Database Migration: Schema Changes Without Downtime
Database migration is the process of evolving a database schema from one version to another. It involves applying incremental changes using migration scripts that can be rolled forward or backward.
Database Migration: Schema Changes Without Downtime
Database migration is the process of evolving a database schema from one version to another in a controlled, repeatable, and version-controlled manner. As applications grow and change, database schemas must evolve too. New features require new tables, columns, indexes, or constraints. Bug fixes may require data backfills or schema corrections. Database migration tools automate these changes, ensuring that all environments (development, staging, production) have consistent schemas and that changes are applied safely without data loss.
Without proper migration practices, teams resort to manual SQL scripts applied by hand, leading to inconsistent environments, failed deployments, and production outages. Modern migration tools treat database schema changes as code, stored in version control, and applied as part of the deployment pipeline. To understand migrations properly, it is helpful to be familiar with SQL basics, relational database design, and CI/CD pipelines.

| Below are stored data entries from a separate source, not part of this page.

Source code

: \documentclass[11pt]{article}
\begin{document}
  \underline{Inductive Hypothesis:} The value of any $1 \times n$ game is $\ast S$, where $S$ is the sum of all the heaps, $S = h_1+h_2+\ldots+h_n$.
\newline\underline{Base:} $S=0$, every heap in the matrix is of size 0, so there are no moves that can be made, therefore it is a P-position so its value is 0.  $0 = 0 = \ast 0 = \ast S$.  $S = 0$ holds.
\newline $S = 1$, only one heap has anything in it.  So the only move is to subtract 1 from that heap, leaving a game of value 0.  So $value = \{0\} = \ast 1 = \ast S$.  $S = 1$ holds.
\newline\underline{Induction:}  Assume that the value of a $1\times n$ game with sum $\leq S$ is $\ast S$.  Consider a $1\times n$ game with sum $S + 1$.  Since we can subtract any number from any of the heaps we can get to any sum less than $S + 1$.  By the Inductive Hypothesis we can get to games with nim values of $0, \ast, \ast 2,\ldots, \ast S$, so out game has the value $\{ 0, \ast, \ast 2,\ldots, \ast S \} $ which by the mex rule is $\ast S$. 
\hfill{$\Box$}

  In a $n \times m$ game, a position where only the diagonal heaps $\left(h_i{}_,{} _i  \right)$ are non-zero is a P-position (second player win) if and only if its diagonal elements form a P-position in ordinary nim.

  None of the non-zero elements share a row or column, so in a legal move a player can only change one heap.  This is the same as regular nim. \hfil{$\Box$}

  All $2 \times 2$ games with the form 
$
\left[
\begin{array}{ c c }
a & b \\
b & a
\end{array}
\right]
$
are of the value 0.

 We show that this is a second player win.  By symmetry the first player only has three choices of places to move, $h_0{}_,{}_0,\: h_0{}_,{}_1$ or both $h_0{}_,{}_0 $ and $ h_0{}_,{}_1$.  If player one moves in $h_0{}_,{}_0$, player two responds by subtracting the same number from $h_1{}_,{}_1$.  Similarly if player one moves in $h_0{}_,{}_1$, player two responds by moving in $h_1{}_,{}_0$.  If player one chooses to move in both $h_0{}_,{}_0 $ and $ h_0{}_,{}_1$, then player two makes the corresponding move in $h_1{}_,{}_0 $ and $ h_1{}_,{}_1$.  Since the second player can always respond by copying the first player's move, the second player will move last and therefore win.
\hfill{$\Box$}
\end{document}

┌─────────────────────────────────────────────────────────────┐
│ Database Migration │
├─────────────────────────────────────────────────────────────┤
│ │
│ Version Control → Migration Scripts → Apply → Database │
│ │
│ Migration Types: │
│ • Schema changes (CREATE, ALTER, DROP) │
│ • Data migrations (backfills, transformations) │
│ • Reference data (seed data, lookup tables) │
│ │
│ Migration Strategies: │
│ • Forward-only (migrations only go up) │
│ • Reversible (migrations can go up and down) │
│ • Zero-downtime (schema changes without locking) │
│ │
└─────────────────────────────────────────────────────────────┘
What Is Database Migration
Database migration is the controlled process of applying incremental changes to a database schema. Each migration represents a single, atomic change that transitions the database from one version to the next. Migrations are stored as scripts in version control, applied in order, and tracked in a special schema versions table that records which migrations have been applied.
- Migration Script: A SQL file containing the changes to apply (e.g., CREATE TABLE, ALTER TABLE, INSERT).
- Schema Versions Table: A table (usually `schema_migrations`) that tracks which migrations have been applied.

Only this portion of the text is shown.